■ **WHAT YOU ARE ASKED TO DO**
Scan the records for "prettier". Show the matching lines.

--- DATA RECORDS Enclosed Below ---

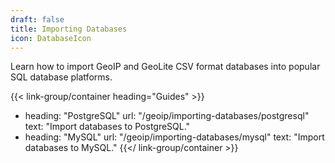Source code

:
 ```yaml
---
draft: false
title: Importing Databases
icon: DatabaseIcon
---
```


Learn how to import GeoIP and GeoLite CSV format databases into popular SQL
database platforms.

<!-- prettier-ignore-start -->

{{< link-group/container heading="Guides" >}}
- heading: "PostgreSQL"
  url: "/geoip/importing-databases/postgresql"
  text: "Import databases to PostgreSQL."
- heading: "MySQL"
  url: "/geoip/importing-databases/mysql"
  text: "Import databases to MySQL."
{{</ link-group/container >}}

<!-- prettier-ignore-end -->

--- End of Enclosed DATA RECORDS ---

■ **SOLUTION FOR THIS TASK**
<!-- prettier-ignore-start -->
<!-- prettier-ignore-end -->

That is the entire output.